Dataset entries START

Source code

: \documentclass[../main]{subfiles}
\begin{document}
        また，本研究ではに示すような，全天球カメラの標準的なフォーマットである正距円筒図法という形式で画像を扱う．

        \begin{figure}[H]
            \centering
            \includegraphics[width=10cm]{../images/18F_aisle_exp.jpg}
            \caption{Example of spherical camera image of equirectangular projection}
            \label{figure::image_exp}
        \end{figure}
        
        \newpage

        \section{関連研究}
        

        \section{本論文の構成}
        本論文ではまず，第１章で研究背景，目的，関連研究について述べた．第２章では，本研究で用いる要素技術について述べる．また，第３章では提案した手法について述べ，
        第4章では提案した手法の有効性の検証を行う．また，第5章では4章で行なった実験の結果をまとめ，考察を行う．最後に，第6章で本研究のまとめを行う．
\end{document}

Dataset entries END

▶ [Exercise]:
Your response should hold only an exact copy of the lines above, from the one containing "of spherical camera" through the end of the entries.

▶ [Exercise solution]:
            \caption{Example of spherical camera image of equirectangular projection}
            \label{figure::image_exp}
        \end{figure}
        
        \newpage

        \section{関連研究}
        

        \section{本論文の構成}
        本論文ではまず，第１章で研究背景，目的，関連研究について述べた．第２章では，本研究で用いる要素技術について述べる．また，第３章では提案した手法について述べ，
        第4章では提案した手法の有効性の検証を行う．また，第5章では4章で行なった実験の結果をまとめ，考察を行う．最後に，第6章で本研究のまとめを行う．
\end{document}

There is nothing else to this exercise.